Earlier this year, we celebrated the Community Impact Scholarship recipients, individuals dedicated to transforming health and wellness in their communities. Through the partnership between the Functional Medicine Coaching Academy, the Institute for Functional Medicine, and a generous grant from VoLo Foundation, these scholarships provide full tuition for our March 2025 Health Coach Certification Program class. Today, we’re honored to spotlight Dayana Harrison, a passionate midwife and advocate for holistic maternal care.
Dayana’s journey into functional medicine health coaching is deeply rooted in her midwifery practice. As a Certified Professional Midwife (CPM) in the final year of her licensure, she has long seen the need for a more integrative approach to prenatal, postnatal, and birth care. Her experience working with families—particularly those in underserved communities—has fueled her mission to bridge the gap between traditional midwifery and functional medicine.
“If we want to improve the world, we need to improve each person. So, that brought me into trying to start in functional medicine and brought me into seeking functional medicine coaching as well.“
Dayana Harrison, incoming FMCA student
Dayana’s dedication to equitable healthcare has taken her around the world. From the Philippines and Nepal to her home country of Colombia, she has provided midwifery care to families with limited access to high-quality medical services. She is particularly passionate about serving military families and low-income communities who often struggle to receive personalized, preventative healthcare.
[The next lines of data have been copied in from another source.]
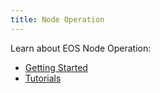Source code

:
 ```yaml
---
title: Node Operation
---
```


Learn about EOS Node Operation:

- [Getting Started](10_getting-started/index.md)
- [Tutorials](20_tutorials/index.md)
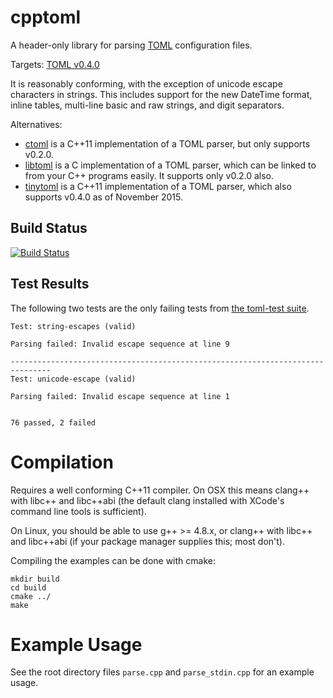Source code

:# cpptoml
A header-only library for parsing [TOML][toml] configuration files.

Targets: [TOML v0.4.0][currver]

It is reasonably conforming, with the exception of unicode escape
characters in strings. This includes support for the new DateTime format,
inline tables, multi-line basic and raw strings, and digit separators.

Alternatives:
- [ctoml][ctoml] is a C++11 implementation of a TOML parser, but only
  supports v0.2.0.
- [libtoml][libtoml] is a C implementation of a TOML parser, which can be
  linked to from your C++ programs easily. It supports only v0.2.0 also.
- [tinytoml][tinytoml] is a C++11 implementation of a TOML parser, which
  also supports v0.4.0 as of November 2015.

## Build Status
[![Build Status](https://travis-ci.org/skystrife/cpptoml.svg?branch=master)](https://travis-ci.org/skystrife/cpptoml)

## Test Results
The following two tests are the only failing tests from [the toml-test
suite][toml-test].

```
Test: string-escapes (valid)

Parsing failed: Invalid escape sequence at line 9

-------------------------------------------------------------------------------
Test: unicode-escape (valid)

Parsing failed: Invalid escape sequence at line 1


76 passed, 2 failed
```

# Compilation
Requires a well conforming C++11 compiler. On OSX this means clang++ with
libc++ and libc++abi (the default clang installed with XCode's command line
tools is sufficient).

On Linux, you should be able to use g++ >= 4.8.x, or clang++ with libc++
and libc++abi (if your package manager supplies this; most don't).

Compiling the examples can be done with cmake:

```
mkdir build
cd build
cmake ../
make
```

# Example Usage
See the root directory files `parse.cpp` and `parse_stdin.cpp` for an
example usage.

[currver]: https://github.com/toml-lang/toml/blob/master/versions/en/toml-v0.4.0.md
[toml]: https://github.com/toml-lang/toml
[toml-test]: https://github.com/BurntSushi/toml-test
[ctoml]: https://github.com/evilncrazy/ctoml
[libtoml]: https://github.com/ajwans/libtoml
[tinytoml]: https://github.com/mayah/tinytoml
[biicode]: https://www.biicode.com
For Dayana, FMCA represents the opportunity to enhance her ability to care for expecting and new mothers, helping them achieve optimal health through lifestyle and behavioral change. She envisions a future where functional medicine coaching is integrated into midwifery, ensuring that all families—regardless of their economic status—receive not just adequate care, but exceptional support for lifelong health.
We’re thrilled to welcome Dayana to FMCA and look forward to the lasting impact she will make in communities across the globe. Her story is a powerful reminder that true healthcare transformation begins before birth—with compassionate, informed, and holistic support for every mother and child.
Watch the Interview
Watch Dayana’s Student Spotlight interview with Dr. Sandi here.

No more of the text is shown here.